According to James Webb, WT chief information technology officer, the university would have to pay an additional annual fee of $125,000 to $150,000 to participate in the program, which would require an increase in fees and approval by the president and board of regents. The current Microsoft agreement is $70,000.
“Like most things, there is a cost associated with adding this service, which would involve increasing the technology fee,” Webb said. “There is certainly a balance there, and I’ve been sensitive to the increased costs of tuition and fees that students pay these days.”Webb said the current Microsoft agreement in place includes computers used in the open access lab and remote labs around campus, as well as those used by faculty and staff and on servers required for applications such as WTClass, logon systems and file servers.
According to Webb, the licensing agreement would require students to have a Universal Identification Number (UIN), which is a part of the student identifier at TAMU.
“This would be a larger discussion that would need to include departments such as enrollment management and the business and finance divisions,” Webb said. “I think that this is certainly doable, it will require a change to systems and processes currently in place today.”
Pierce Cantrell, TAMU chief information officer, said TAMU students supported the licensing agreement, and an incidental fee was added to their school costs.
Cantrell said the major benefit it offers students is the chance to save money.

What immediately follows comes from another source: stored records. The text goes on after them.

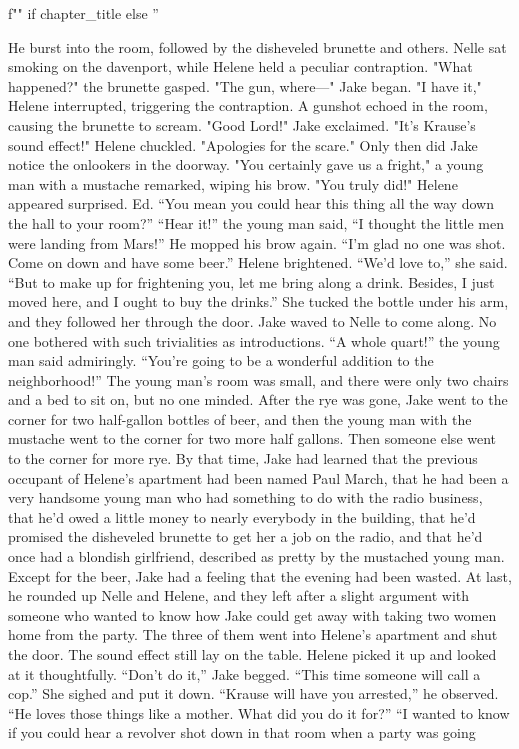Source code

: \documentclass{novel}
\begin{document}
\begin{ChapterStart}
\vspace{3\nbs}
f"" if chapter_title else ''
\end{ChapterStart}

He burst into the room, followed by the disheveled brunette and others. Nelle sat smoking on the davenport, while Helene held a peculiar contraption. "What happened?" the brunette gasped. "The gun, where—" Jake began. "I have it," Helene interrupted, triggering the contraption. A gunshot echoed in the room, causing the brunette to scream. "Good Lord!" Jake exclaimed. "It's Krause's sound effect!" Helene chuckled. "Apologies for the scare." Only then did Jake notice the onlookers in the doorway. "You certainly gave us a fright," a young man with a mustache remarked, wiping his brow. "You truly did!" Helene appeared surprised. Ed. “You mean you could hear this thing all the way down the hall to your room?” “Hear it!” the young man said, “I thought the little men were landing from Mars!” He mopped his brow again. “I’m glad no one was shot. Come on down and have some beer.” Helene brightened. “We’d love to,” she said. “But to make up for frightening you, let me bring along a drink. Besides, I just moved here, and I ought to buy the drinks.” She tucked the bottle under his arm, and they followed her through the door. Jake waved to Nelle to come along. No one bothered with such trivialities as introductions. “A whole quart!” the young man said admiringly. “You’re going to be a wonderful addition to the neighborhood!” The young man’s room was small, and there were only two chairs and a bed to sit on, but no one minded. After the rye was gone, Jake went to the corner for two half-gallon bottles of beer, and then the young man with the mustache went to the corner for two more half gallons. Then someone else went to the corner for more rye. By that time, Jake had learned that the previous occupant of Helene’s apartment had been named Paul March, that he had been a very handsome young man who had something to do with the radio business, that he’d owed a little money to nearly everybody in the building, that he’d promised the disheveled brunette to get her a job on the radio, and that he’d once had a blondish girlfriend, described as pretty by the mustached young man. Except for the beer, Jake had a feeling that the evening had been wasted. At last, he rounded up Nelle and Helene, and they left after a slight argument with someone who wanted to know how Jake could get away with taking two women home from the party. The three of them went into Helene’s apartment and shut the door. The sound effect still lay on the table. Helene picked it up and looked at it thoughtfully. “Don’t do it,” Jake begged. “This time someone will call a cop.” She sighed and put it down. “Krause will have you arrested,” he observed. “He loves those things like a mother. What did you do it for?” “I wanted to know if you could hear a revolver shot down in that room when a party was going 
\end{document}
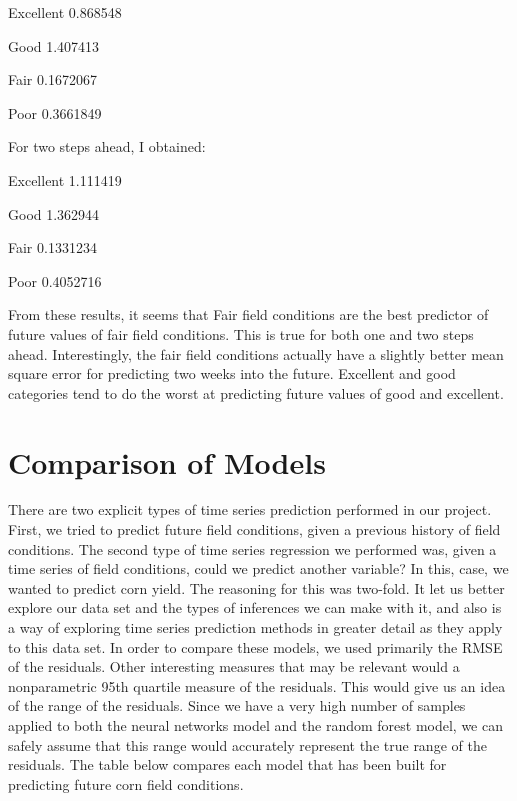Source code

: \documentclass[a4paper]{apa6}
\begin{document}
Excellent    0.868548

Good	      1.407413

Fair 	      0.1672067

Poor	      0.3661849

For two steps ahead, I obtained:

Excellent    1.111419

Good	      1.362944

Fair	      0.1331234

Poor	      0.4052716

From these results, it seems that Fair field conditions are the best predictor of future values of fair field conditions. This is true for both one and two steps ahead. Interestingly, the fair field conditions actually have a slightly better mean square error for predicting two weeks into the future. Excellent and good categories tend to do the worst at predicting future values of good and excellent. 

\section*{Comparison of Models}
	
There are two explicit types of time series prediction performed in our project. First, we tried to predict future field conditions, given a previous history of field conditions. The second type of time series regression we performed was, given a time series of field conditions, could we predict another variable? In this, case, we wanted to predict corn yield. The reasoning for this was two-fold. It let us better explore our data set and the types of inferences we can make with it, and also is a way of exploring time series prediction methods in greater detail as they apply to this data set. In order to compare these models, we used primarily the RMSE of the residuals. Other interesting measures that may be relevant would a nonparametric 95th quartile measure of the residuals. This would give us an idea of the range of the residuals. Since we have a very high number of samples applied to both the neural networks model and the random forest model, we can safely assume that this range would accurately represent the true range of the residuals. The table below compares each model that has been built for predicting future corn field conditions. 
\end{document}
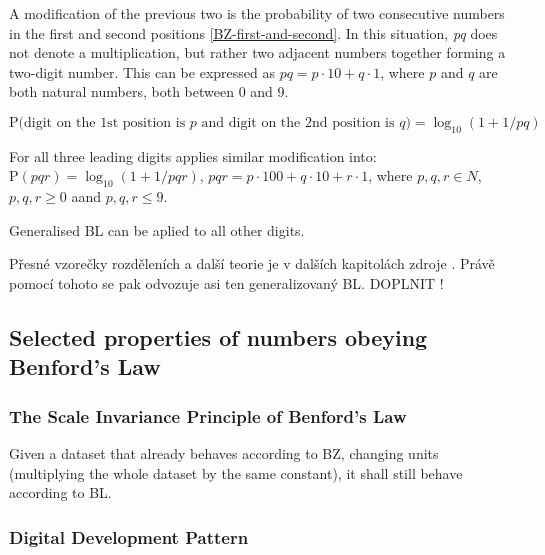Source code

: A modification of the previous two is the probability of two consecutive numbers in the first and second positions \ref{BZ-first-and-second}. In this situation, \textit{pq} does not denote a multiplication, but rather two adjacent numbers together forming a two-digit number. This can be expressed as $pq = p \cdot 10 + q \cdot 1$, where $p$ and $q$ are both natural numbers, both between 0 and 9. 

\begin{equation}
    \label{BZ-first-and-second}
\text{P(digit on the 1st position is } p \text{ and digit on the 2nd position is } q \text{)}= \log_{10}(1+1/pq)
\end{equation}

For all three leading digits applies similar modification into: $ \text{P}(pqr) = \log_{10}(1+1/pqr)$,  $pqr = p \cdot 100 + q \cdot 10 + r \cdot 1$, where $p,q,r \in N$, $p,q,r \ge 0$ aand $p,q,r \le 9$. 

Generalised BL can be aplied to all other digits.  \cite{kossovsky2014benford}

\begin{koment}
Přesné vzorečky rozděleních a další teorie je v dalších kapitolách zdroje \cite{kossovsky2014benford}. Právě pomocí tohoto se pak odvozuje asi ten generalizovaný BL. DOPLNIT ! 
\end{koment}


\subsection{Selected properties of numbers obeying Benford's Law}

\subsubsection{The Scale Invariance Principle of Benford's Law}


Given a dataset that already behaves according to BZ, changing units (multiplying the whole dataset by the same constant), it shall still behave according to BL. \cite{kossovsky2014benford} %

\subsubsection{Digital Development Pattern}

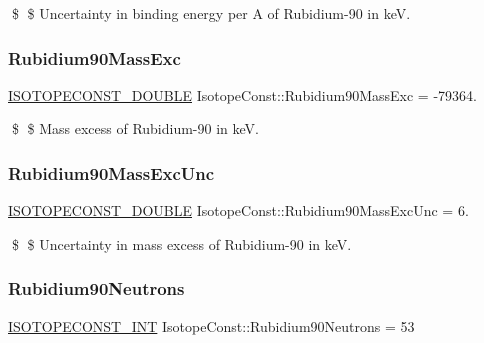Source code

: \$ \$ Uncertainty in binding energy per A of Rubidium-\/90 in keV. \mbox{\label{group___isotope_const-_rubidium-_rb90_gaec19844685c3464457ba73291af59876}} 
\subsubsection{\texorpdfstring{Rubidium90\+Mass\+Exc}{Rubidium90MassExc}}
{\footnotesize\ttfamily \mbox{\hyperlink{group___isotope_const-_macros_ga8f45a7272ce02c0b4c65c44636ed719a}{I\+S\+O\+T\+O\+P\+E\+C\+O\+N\+S\+T\+\_\+\+D\+O\+U\+B\+LE}} Isotope\+Const\+::\+Rubidium90\+Mass\+Exc = -\/79364.}

\$ \$ Mass excess of Rubidium-\/90 in keV. \mbox{\label{group___isotope_const-_rubidium-_rb90_ga769179c50fbf1a01ff65d357ad84d692}} 
\subsubsection{\texorpdfstring{Rubidium90\+Mass\+Exc\+Unc}{Rubidium90MassExcUnc}}
{\footnotesize\ttfamily \mbox{\hyperlink{group___isotope_const-_macros_ga8f45a7272ce02c0b4c65c44636ed719a}{I\+S\+O\+T\+O\+P\+E\+C\+O\+N\+S\+T\+\_\+\+D\+O\+U\+B\+LE}} Isotope\+Const\+::\+Rubidium90\+Mass\+Exc\+Unc = 6.}

\$ \$ Uncertainty in mass excess of Rubidium-\/90 in keV. \mbox{\label{group___isotope_const-_rubidium-_rb90_ga16f1a8f315759ba7afa5da29315dc3f1}} 
\subsubsection{\texorpdfstring{Rubidium90\+Neutrons}{Rubidium90Neutrons}}
{\footnotesize\ttfamily \mbox{\hyperlink{group___isotope_const-_macros_ga5f18360b3e99483a35c32d789e62621c}{I\+S\+O\+T\+O\+P\+E\+C\+O\+N\+S\+T\+\_\+\+I\+NT}} Isotope\+Const\+::\+Rubidium90\+Neutrons = 53}

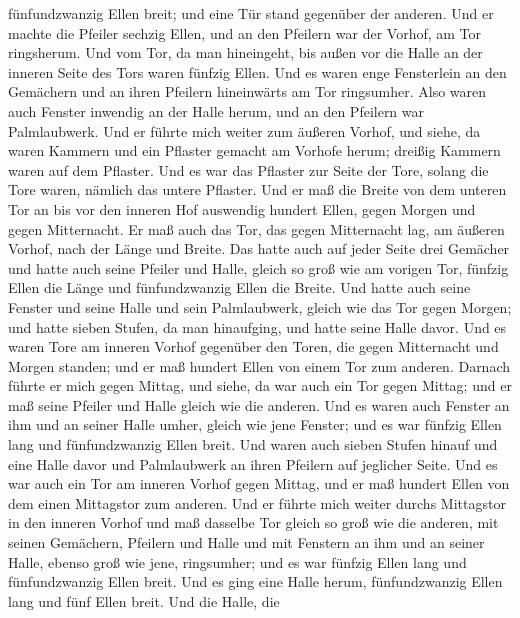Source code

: fünfundzwanzig Ellen breit; und eine Tür stand gegenüber der anderen.
 Und er machte die Pfeiler sechzig Ellen, und an den
Pfeilern war der Vorhof, am Tor ringsherum.  Und vom Tor,
da man hineingeht, bis außen vor die Halle an der inneren Seite des Tors
waren fünfzig Ellen.  Und es waren enge Fensterlein an
den Gemächern und an ihren Pfeilern hineinwärts am Tor ringsumher. Also
waren auch Fenster inwendig an der Halle herum, und an den Pfeilern war
Palmlaubwerk.  Und er führte mich weiter zum äußeren
Vorhof, und siehe, da waren Kammern und ein Pflaster gemacht am Vorhofe
herum; dreißig Kammern waren auf dem Pflaster.  Und es
war das Pflaster zur Seite der Tore, solang die Tore waren, nämlich das
untere Pflaster.  Und er maß die Breite von dem unteren
Tor an bis vor den inneren Hof auswendig hundert Ellen, gegen Morgen und
gegen Mitternacht.  Er maß auch das Tor, das gegen
Mitternacht lag, am äußeren Vorhof, nach der Länge und Breite.
 Das hatte auch auf jeder Seite drei Gemächer und hatte
auch seine Pfeiler und Halle, gleich so groß wie am vorigen Tor, fünfzig
Ellen die Länge und fünfundzwanzig Ellen die Breite.  Und
hatte auch seine Fenster und seine Halle und sein Palmlaubwerk, gleich
wie das Tor gegen Morgen; und hatte sieben Stufen, da man hinaufging,
und hatte seine Halle davor.  Und es waren Tore am
inneren Vorhof gegenüber den Toren, die gegen Mitternacht und Morgen
standen; und er maß hundert Ellen von einem Tor zum anderen.
 Darnach führte er mich gegen Mittag, und siehe, da war
auch ein Tor gegen Mittag; und er maß seine Pfeiler und Halle gleich wie
die anderen.  Und es waren auch Fenster an ihm und an
seiner Halle umher, gleich wie jene Fenster; und es war fünfzig Ellen
lang und fünfundzwanzig Ellen breit.  Und waren auch
sieben Stufen hinauf und eine Halle davor und Palmlaubwerk an ihren
Pfeilern auf jeglicher Seite.  Und es war auch ein Tor am
inneren Vorhof gegen Mittag, und er maß hundert Ellen von dem einen
Mittagstor zum anderen.  Und er führte mich weiter durchs
Mittagstor in den inneren Vorhof und maß dasselbe Tor gleich so groß wie
die anderen,  mit seinen Gemächern, Pfeilern und Halle
und mit Fenstern an ihm und an seiner Halle, ebenso groß wie jene,
ringsumher; und es war fünfzig Ellen lang und fünfundzwanzig Ellen
breit.  Und es ging eine Halle herum, fünfundzwanzig
Ellen lang und fünf Ellen breit.  Und die Halle, die
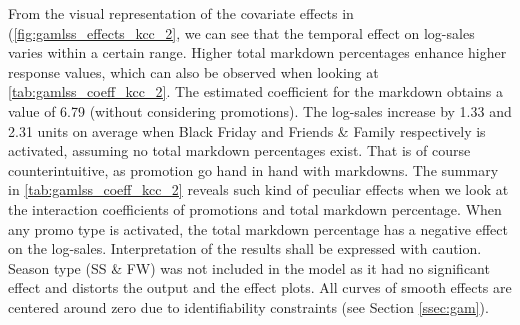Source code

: 









From the visual representation of the covariate effects in (\autoref{fig:gamlss_effects_kcc_2}, we can see that the temporal effect on log-sales varies within a certain range.
Higher total markdown percentages enhance higher response values, which can also be observed when looking at \autoref{tab:gamlss_coeff_kcc_2}. The estimated coefficient for the markdown obtains a value of 6.79 (without considering promotions). The log-sales increase by 1.33 and 2.31 units on average when Black Friday and Friends \& Family respectively is activated, assuming no total markdown percentages exist. That is of course counterintuitive, as promotion go hand in hand with markdowns. The summary in \autoref{tab:gamlss_coeff_kcc_2} reveals such kind of peculiar effects when we look at the interaction coefficients of promotions and total markdown percentage. When any promo type is activated, the total markdown percentage has a negative effect on the log-sales. Interpretation of the results shall be expressed with caution. Season type (SS \& FW) was not included in the model as it had no significant effect and distorts the output and the effect plots. All curves of smooth effects are centered around zero due to identifiability constraints (see Section \ref{ssec:gam}).
\\



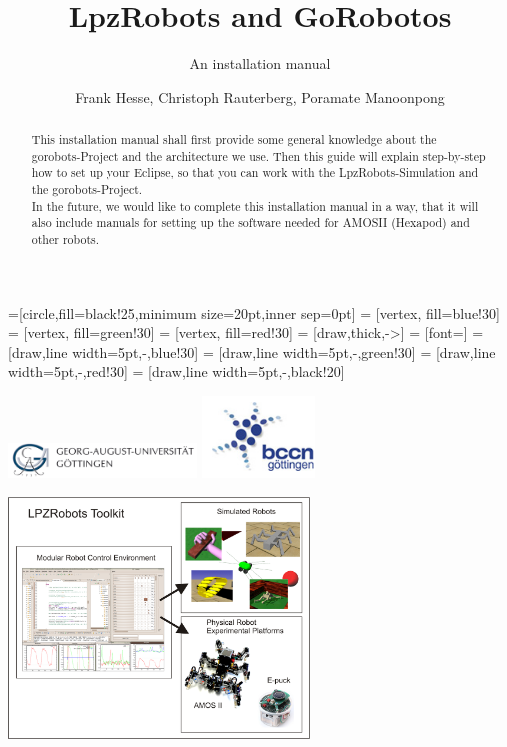 \documentclass[a4paper,10pt]{scrartcl}
\title{LpzRobots and GoRobotos}
\subtitle{An installation manual}
\author{Frank Hesse, Christoph Rauterberg, Poramate Manoonpong}
\begin{document}
 =[circle,fill=black!25,minimum size=20pt,inner sep=0pt]
  = [vertex, fill=blue!30]
  = [vertex, fill=green!30]
  = [vertex, fill=red!30]
  = [draw,thick,->]
  = [font=\small]
  = [draw,line width=5pt,-,blue!30]
  = [draw,line width=5pt,-,green!30]
  = [draw,line width=5pt,-,red!30]
  = [draw,line width=5pt,-,black!20]
\renewcommand{\emph}[1]{\textcolor{blue}{#1}}
\newcommand{\remph}[1]{\textcolor{red}{#1}}


\maketitle

\begin{center}
\includegraphics[width=5cm]{./pics/LogoUni.png} %
 \includegraphics[width=3cm]{./pics/LogoBCCN.png}\\ %
\end{center}

\begin{abstract}
This installation manual shall first provide some general knowledge about the gorobots-Project and
the architecture we use. Then this guide will explain step-by-step how to set up
your Eclipse, so that you can work with the LpzRobots-Simulation and the gorobots-Project. \\
In the future, we would like to complete this installation manual in a way, that it will also include manuals for setting up the software needed for AMOSII (Hexapod) and other robots.
\end{abstract}

\begin{center}
\includegraphics[width=8cm]{./pics/AIdiagram.png}
\end{center}
\end{document}
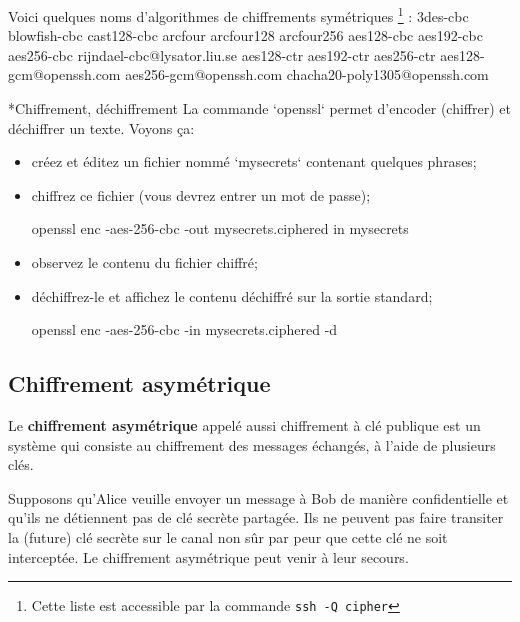 \documentclass[a4paper,11pt]{article}
\begin{document}
Voici quelques noms d'algorithmes de chiffrements symétriques%
\footnote{Cette liste est accessible par la commande \texttt{ssh\ -Q\ cipher}}
: 3des-cbc blowfish-cbc cast128-cbc arcfour arcfour128 arcfour256 aes128-cbc
aes192-cbc aes256-cbc rijndael-cbc@lysator.liu.se aes128-ctr aes192-ctr
aes256-ctr aes128-gcm@openssh.com aes256-gcm@openssh.com
chacha20-poly1305@openssh.com

\bigskip
\begin{Exercice}*{Chiffrement, déchiffrement}    
    La commande `openssl` permet d'encoder (chiffrer) et déchiffrer un texte.
    Voyons ça:
	
	\begin{itemize}
    	\item créez et éditez un fichier nommé `mysecrets` contenant quelques 
    		phrases;
    
    	\item chiffrez ce fichier (vous devrez entrer un mot de passe);

			\begin{term}
			openssl enc -aes-256-cbc -out mysecrets.ciphered
			    in mysecrets
			\end{term}

		\item observez le contenu du fichier chiffré;

			\pagebreak
		\item déchiffrez-le et affichez le contenu déchiffré sur la sortie 
			standard;
			
			\begin{term}
			openssl enc -aes-256-cbc -in mysecrets.ciphered -d
	        \end{term}
	
	\end{itemize}

\end{Exercice}




\subsection{Chiffrement asymétrique}
\label{chiffrement-asymétrique}

Le \textbf{chiffrement asymétrique} appelé aussi chiffrement à clé publique est
un système qui consiste au chiffrement des messages échangés, à l'aide de
plusieurs clés. 

Supposons qu'Alice veuille envoyer un message à Bob de manière confidentielle et
qu'ils ne détiennent pas de clé secrète partagée. Ils ne peuvent pas faire
transiter la (future) clé secrète sur le canal non sûr par peur que cette clé ne
soit interceptée. Le chiffrement asymétrique peut venir à leur secours. 
\end{document}

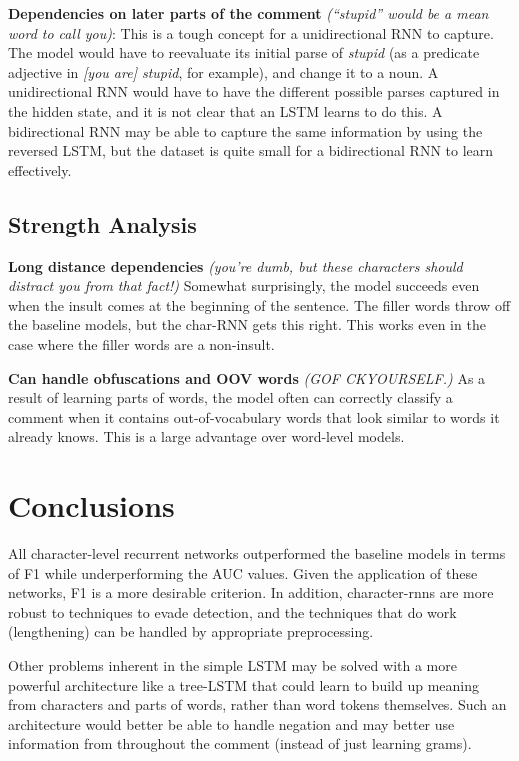 \documentclass{article} %
\begin{document}
\textbf{Dependencies on later parts of the comment} \textit{(``stupid'' would be a mean word to call you)}:
This is a tough concept for a unidirectional RNN to capture. The model would have to reevaluate its initial parse of \textit{stupid} (as a predicate adjective in \textit{[you are] stupid}, for example), and change it to a noun. A unidirectional RNN would have to have the different possible parses captured in the hidden state, and it is not clear that an LSTM learns to do this. A bidirectional RNN may be able to capture the same information by using the reversed LSTM, but the dataset is quite small for a bidirectional RNN to learn effectively.

\subsection*{Strength Analysis}
\textbf{Long distance dependencies} \textit{(you're dumb, but these characters should distract you from that fact!)}
Somewhat surprisingly, the model succeeds even when the insult comes at the beginning of the sentence. The filler words throw off the baseline models, but the char-RNN gets this right. This works even in the case where the filler words are a non-insult.

\textbf{Can handle obfuscations and OOV words} \textit{(GOF CKYOURSELF.)}
As a result of learning parts of words, the model often can correctly classify a comment when it contains out-of-vocabulary words that look similar to words it already knows. This is a large advantage over word-level models.


\section*{Conclusions}
All character-level recurrent networks outperformed the baseline models in terms of F1 while underperforming the AUC values. Given the application of these networks, F1 is a more desirable criterion. In addition, character-rnns are more robust to techniques to evade detection, and the techniques that do work (lengthening) can be handled by appropriate preprocessing. 

Other problems inherent in the simple LSTM may be solved with a more powerful architecture like a tree-LSTM that could learn to build up meaning from characters and parts of words, rather than word tokens themselves. Such an architecture would better be able to handle negation and may better use information from throughout the comment (instead of just learning grams). 
\end{document}
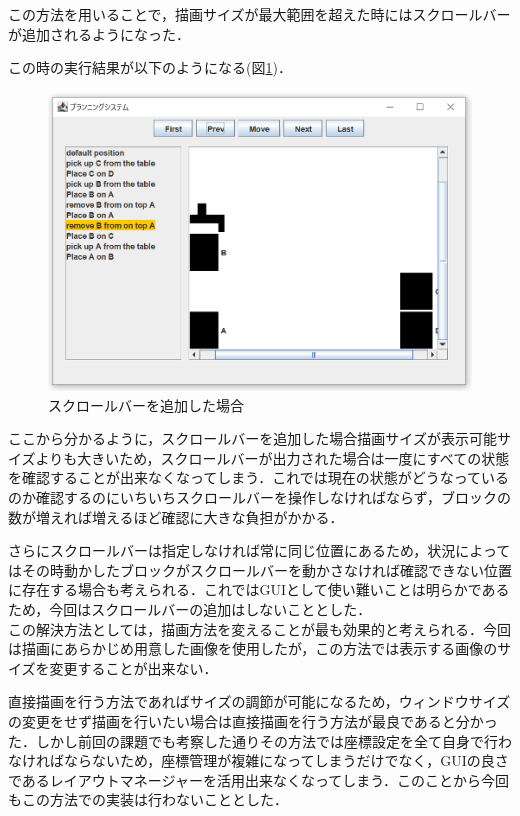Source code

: \documentclass[12pt]{jarticle}
\begin{document}
この方法を用いることで，描画サイズが最大範囲を超えた時にはスクロールバーが追加されるようになった．

\clearpage

この時の実行結果が以下のようになる(図\ref{fig:tryScroll})．\\

\begin{figure}[htbp]
  \begin{center}
    \includegraphics[scale=0.8]{images/tryScroll.PNG}
    \caption{スクロールバーを追加した場合}
    \label{fig:tryScroll}
  \end{center}
\end{figure}


ここから分かるように，スクロールバーを追加した場合描画サイズが表示可能サイズよりも大きいため，スクロールバーが出力された場合は一度にすべての状態を確認することが出来なくなってしまう．これでは現在の状態がどうなっているのか確認するのにいちいちスクロールバーを操作しなければならず，ブロックの数が増えれば増えるほど確認に大きな負担がかかる．\par
さらにスクロールバーは指定しなければ常に同じ位置にあるため，状況によってはその時動かしたブロックがスクロールバーを動かさなければ確認できない位置に存在する場合も考えられる．これではGUIとして使い難いことは明らかであるため，今回はスクロールバーの追加はしないこととした．\\

この解決方法としては，描画方法を変えることが最も効果的と考えられる．今回は描画にあらかじめ用意した画像を使用したが，この方法では表示する画像のサイズを変更することが出来ない．\par
直接描画を行う方法であればサイズの調節が可能になるため，ウィンドウサイズの変更をせず描画を行いたい場合は直接描画を行う方法が最良であると分かった．しかし前回の課題でも考察した通りその方法では座標設定を全て自身で行わなければならないため，座標管理が複雑になってしまうだけでなく，GUIの良さであるレイアウトマネージャーを活用出来なくなってしまう．このことから今回もこの方法での実装は行わないこととした．\\
\end{document}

According to a TAMU IT annual student saving report provided by Cantrell, students pay $160 for two Microsoft products compared to the $270 retail price. The students pay $40 for media costs for the two Microsoft products and $120 in the course of four years, for the software licenses.
“If a student purchases one piece of Microsoft software while they’re at the university, their total cost would be similar to purchasing the software at a retail store with an education discount,” Allison Oslund, TAMU information technology communication manager, said. “However, if they buy any additional software they are coming out ahead and saving money.”
The IT report also stated that Prairie View, College Station, Galveston and Qatar branches of the A&M system have all enrolled students in the license agreement.
“I do think that it would be beneficial for students to have the ability to purchase software at discounted rates and I think that this should be a continued discussion to pursue,” Webb said.
Webb is also working on a concept that includes the creation of an open access lab which would let students to use their own devices in residence halls or at home to securely connect to the network and run a virtual image of applications through a remote desktop.
“We haven’t worked through all of the components and costs yet and are still looking into a solution,” Webb said.